Why would I want to run it locally?

  • You want to peer behind the curtain of what’s actually happening
  • You don’t want you prompts to be sent to a third party
  • You want to test the LLM with sensitive intellectual property
  • Why not?

Prerequisites

  • Ubuntu (ish)
  • Huge amounts of ram, or a huge swapfile/swap partition. 32GB+ is commonly required
  • Python experience
  • A fast internet connection
  • 50GB+ free storage space

Getting started guide

Install Docker

If you have an nvidia GPU configured with cuda you might be able to follow https://docs.nvidia.com/datacenter/cloud-native/container-toolkit/user-guide.html to use GPU acceleration.

Install git and git lfs and set it up.

sudo apt install git git-lfs
git lfs install

Download the docker image with all the tools you need, this is ~ 10GB

docker pull huggingface/transformers-all-latest-gpu

Discover the model you want to play with on Hugging Face such as https://huggingface.co/cerebras/Cerebras-GPT-2.7B

You can download it by cloning the git repo (~11GB)
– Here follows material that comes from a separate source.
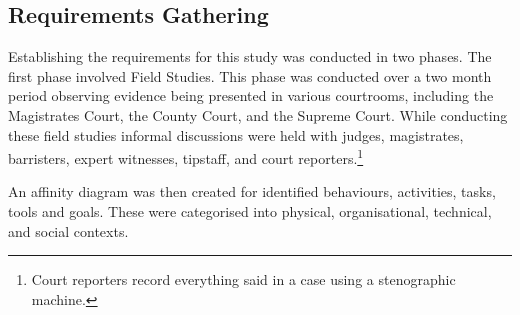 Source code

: \subsection{Requirements Gathering}
Establishing the requirements for this study was conducted in two phases. The first phase involved Field Studies. This phase was conducted over a two month period observing evidence being presented in various courtrooms, including the Magistrates Court, the County Court, and the Supreme Court. While conducting these field studies informal discussions were held with judges, magistrates, barristers, expert witnesses, tipstaff, and court reporters.\footnote{Court reporters record everything said in a case using a stenographic machine.  }

An affinity diagram was then created for identified behaviours, activities, tasks, tools and goals. These were categorised into physical, organisational, technical, and social contexts.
git clone https://huggingface.co/cerebras/Cerebras-GPT-2.7B

Now to run the model

docker run -it --rm  -v $(pwd):/model docker.io/huggingface/transformers-all-latest-gpu
# From now all commands are inside the container
cd /model
# start a python interpreter to use
python3
# from now all commands are inside the python interpreter

Actually playing with the model

Now for the Python, in the REPL terminal.

# This stage will take a while as it loads the model into ram, and may lead to it getting OOMK
from transformers import AutoTokenizer, AutoModelForCausalLM
tokenizer = AutoTokenizer.from_pretrained("./Cerebras-GPT-2.7B")
model = AutoModelForCausalLM.from_pretrained("./Cerebras-GPT-2.7B")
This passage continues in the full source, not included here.